> _Work order_:
Every entry below should be printed exactly, without its images.

=== Data for processing ===

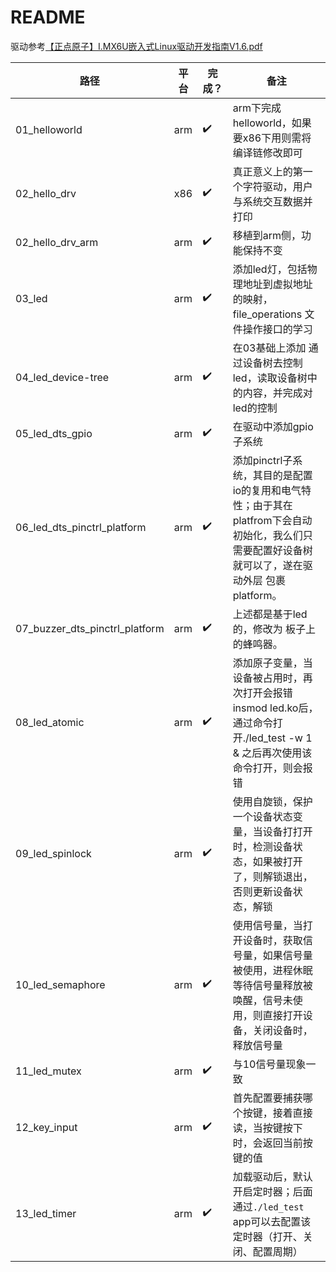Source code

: # README

驱动参考[【正点原子】I.MX6U嵌入式Linux驱动开发指南V1.6.pdf](../docs/【正点原子】I.MX6U嵌入式Linux驱动开发指南V1.6.pdf)



|路径|平台|完成？|备注|
|-|-|-|-|
|01_helloworld|arm|:heavy_check_mark:|arm下完成helloworld，如果要x86下用则需将编译链修改即可|
|02_hello_drv|x86|:heavy_check_mark:|真正意义上的第一个字符驱动，用户与系统交互数据并打印|
|02_hello_drv_arm|arm|:heavy_check_mark:|移植到arm侧，功能保持不变|
|03_led|arm|:heavy_check_mark:|添加led灯，包括物理地址到虚拟地址的映射，file_operations 文件操作接口的学习|
|04_led_device-tree|arm|:heavy_check_mark:|在03基础上添加 通过设备树去控制led，读取设备树中的内容，并完成对led的控制|
|05_led_dts_gpio|arm|:heavy_check_mark:|在驱动中添加gpio子系统|
|06_led_dts_pinctrl_platform|arm|:heavy_check_mark:|添加pinctrl子系统，其目的是配置io的复用和电气特性；由于其在platfrom下会自动初始化，我么们只需要配置好设备树就可以了，遂在驱动外层 包裹 platform。|
|07_buzzer_dts_pinctrl_platform|arm|:heavy_check_mark:|上述都是基于led的，修改为 板子上的蜂鸣器。|
|08_led_atomic|arm|:heavy_check_mark:| 添加原子变量，当设备被占用时，再次打开会报错<br> insmod led.ko后，通过命令打开./led_test -w 1 & 之后再次使用该命令打开，则会报错|
|09_led_spinlock|arm|:heavy_check_mark:|使用自旋锁，保护一个设备状态变量，当设备打打开时，检测设备状态，如果被打开了，则解锁退出，否则更新设备状态，解锁|
|10_led_semaphore|arm|:heavy_check_mark:|使用信号量，当打开设备时，获取信号量，如果信号量被使用，进程休眠等待信号量释放被唤醒，信号未使用，则直接打开设备，关闭设备时，释放信号量|
|11_led_mutex|arm|:heavy_check_mark:|与10信号量现象一致|
|12_key_input|arm|:heavy_check_mark:|首先配置要捕获哪个按键，接着直接读，当按键按下时，会返回当前按键的值|
|13_led_timer|arm|:heavy_check_mark:|加载驱动后，默认开启定时器；后面通过`./led_test` app可以去配置该定时器（打开、关闭、配置周期）|


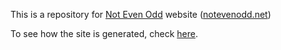 This is a repository for [Not Even Odd](http://notevenodd.net/) website ([notevenodd.net](http://notevenodd.net/))

To see how the site is generated, check [here](http://notevenodd.net/Building%2520this%2520Website.html).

===

> _Worked solution_:
Source code

: # README

驱动参考[【正点原子】I.MX6U嵌入式Linux驱动开发指南V1.6.pdf](../docs/【正点原子】I.MX6U嵌入式Linux驱动开发指南V1.6.pdf)



|路径|平台|完成？|备注|
|-|-|-|-|
|01_helloworld|arm|:heavy_check_mark:|arm下完成helloworld，如果要x86下用则需将编译链修改即可|
|02_hello_drv|x86|:heavy_check_mark:|真正意义上的第一个字符驱动，用户与系统交互数据并打印|
|02_hello_drv_arm|arm|:heavy_check_mark:|移植到arm侧，功能保持不变|
|03_led|arm|:heavy_check_mark:|添加led灯，包括物理地址到虚拟地址的映射，file_operations 文件操作接口的学习|
|04_led_device-tree|arm|:heavy_check_mark:|在03基础上添加 通过设备树去控制led，读取设备树中的内容，并完成对led的控制|
|05_led_dts_gpio|arm|:heavy_check_mark:|在驱动中添加gpio子系统|
|06_led_dts_pinctrl_platform|arm|:heavy_check_mark:|添加pinctrl子系统，其目的是配置io的复用和电气特性；由于其在platfrom下会自动初始化，我么们只需要配置好设备树就可以了，遂在驱动外层 包裹 platform。|
|07_buzzer_dts_pinctrl_platform|arm|:heavy_check_mark:|上述都是基于led的，修改为 板子上的蜂鸣器。|
|08_led_atomic|arm|:heavy_check_mark:| 添加原子变量，当设备被占用时，再次打开会报错<br> insmod led.ko后，通过命令打开./led_test -w 1 & 之后再次使用该命令打开，则会报错|
|09_led_spinlock|arm|:heavy_check_mark:|使用自旋锁，保护一个设备状态变量，当设备打打开时，检测设备状态，如果被打开了，则解锁退出，否则更新设备状态，解锁|
|10_led_semaphore|arm|:heavy_check_mark:|使用信号量，当打开设备时，获取信号量，如果信号量被使用，进程休眠等待信号量释放被唤醒，信号未使用，则直接打开设备，关闭设备时，释放信号量|
|11_led_mutex|arm|:heavy_check_mark:|与10信号量现象一致|
|12_key_input|arm|:heavy_check_mark:|首先配置要捕获哪个按键，接着直接读，当按键按下时，会返回当前按键的值|
|13_led_timer|arm|:heavy_check_mark:|加载驱动后，默认开启定时器；后面通过`./led_test` app可以去配置该定时器（打开、关闭、配置周期）|


 This is a repository for [Not Even Odd](http://notevenodd.net/) website ([notevenodd.net](http://notevenodd.net/))

To see how the site is generated, check [here](http://notevenodd.net/Building%2520this%2520Website.html).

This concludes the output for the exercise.